[Start of Attachment]
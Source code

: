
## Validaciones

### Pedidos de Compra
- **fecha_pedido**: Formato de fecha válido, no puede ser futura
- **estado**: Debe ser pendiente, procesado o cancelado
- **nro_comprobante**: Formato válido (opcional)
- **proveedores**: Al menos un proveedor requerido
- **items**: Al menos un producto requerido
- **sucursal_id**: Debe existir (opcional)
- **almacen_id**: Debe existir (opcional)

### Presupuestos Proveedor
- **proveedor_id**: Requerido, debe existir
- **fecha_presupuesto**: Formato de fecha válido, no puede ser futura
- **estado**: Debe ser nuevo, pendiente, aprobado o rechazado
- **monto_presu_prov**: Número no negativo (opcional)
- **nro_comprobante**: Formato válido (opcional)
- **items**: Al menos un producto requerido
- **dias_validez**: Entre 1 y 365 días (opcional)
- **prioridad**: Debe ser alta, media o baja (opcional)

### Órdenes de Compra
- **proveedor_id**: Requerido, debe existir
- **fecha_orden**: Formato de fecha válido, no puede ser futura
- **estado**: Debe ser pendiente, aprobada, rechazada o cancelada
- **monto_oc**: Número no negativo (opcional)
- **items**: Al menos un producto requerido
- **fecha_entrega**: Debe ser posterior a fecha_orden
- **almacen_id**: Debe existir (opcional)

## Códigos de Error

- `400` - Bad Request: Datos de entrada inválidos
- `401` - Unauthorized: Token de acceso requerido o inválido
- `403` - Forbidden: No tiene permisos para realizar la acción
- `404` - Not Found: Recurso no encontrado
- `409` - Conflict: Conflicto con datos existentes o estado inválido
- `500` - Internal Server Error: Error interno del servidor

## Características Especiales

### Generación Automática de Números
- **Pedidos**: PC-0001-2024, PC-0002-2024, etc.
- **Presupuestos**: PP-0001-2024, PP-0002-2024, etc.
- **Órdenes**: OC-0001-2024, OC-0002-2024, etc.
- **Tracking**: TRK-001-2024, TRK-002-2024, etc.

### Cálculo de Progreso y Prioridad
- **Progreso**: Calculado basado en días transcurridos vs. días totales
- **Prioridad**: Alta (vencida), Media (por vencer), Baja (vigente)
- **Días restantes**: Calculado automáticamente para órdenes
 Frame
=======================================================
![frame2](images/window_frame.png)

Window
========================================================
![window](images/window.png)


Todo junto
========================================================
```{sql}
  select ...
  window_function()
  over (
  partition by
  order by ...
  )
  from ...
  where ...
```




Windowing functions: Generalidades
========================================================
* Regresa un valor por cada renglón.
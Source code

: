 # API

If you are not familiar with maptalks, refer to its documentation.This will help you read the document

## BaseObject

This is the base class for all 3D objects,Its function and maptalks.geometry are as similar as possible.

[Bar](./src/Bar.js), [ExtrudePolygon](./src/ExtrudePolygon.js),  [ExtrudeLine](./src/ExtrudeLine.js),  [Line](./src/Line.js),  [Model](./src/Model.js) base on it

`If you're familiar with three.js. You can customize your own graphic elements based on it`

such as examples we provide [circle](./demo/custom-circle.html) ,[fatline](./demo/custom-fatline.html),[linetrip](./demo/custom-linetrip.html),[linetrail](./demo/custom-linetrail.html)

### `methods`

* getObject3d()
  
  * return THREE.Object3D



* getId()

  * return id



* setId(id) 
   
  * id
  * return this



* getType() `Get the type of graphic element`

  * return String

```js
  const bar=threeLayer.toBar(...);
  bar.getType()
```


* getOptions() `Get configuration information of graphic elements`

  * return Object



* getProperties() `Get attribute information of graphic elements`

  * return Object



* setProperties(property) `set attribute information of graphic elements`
[End of Attachment]
◆ **PROBLEM TO WORK ON**: What you write must be the entries restated word for word, from the opening line through the one holding "- **fecha_orden**: Formato", with nothing else.

◆ **THE COMPLETED TASK**:
Source code

:
## Validaciones

### Pedidos de Compra
- **fecha_pedido**: Formato de fecha válido, no puede ser futura
- **estado**: Debe ser pendiente, procesado o cancelado
- **nro_comprobante**: Formato válido (opcional)
- **proveedores**: Al menos un proveedor requerido
- **items**: Al menos un producto requerido
- **sucursal_id**: Debe existir (opcional)
- **almacen_id**: Debe existir (opcional)

### Presupuestos Proveedor
- **proveedor_id**: Requerido, debe existir
- **fecha_presupuesto**: Formato de fecha válido, no puede ser futura
- **estado**: Debe ser nuevo, pendiente, aprobado o rechazado
- **monto_presu_prov**: Número no negativo (opcional)
- **nro_comprobante**: Formato válido (opcional)
- **items**: Al menos un producto requerido
- **dias_validez**: Entre 1 y 365 días (opcional)
- **prioridad**: Debe ser alta, media o baja (opcional)

### Órdenes de Compra
- **proveedor_id**: Requerido, debe existir
- **fecha_orden**: Formato de fecha válido, no puede ser futura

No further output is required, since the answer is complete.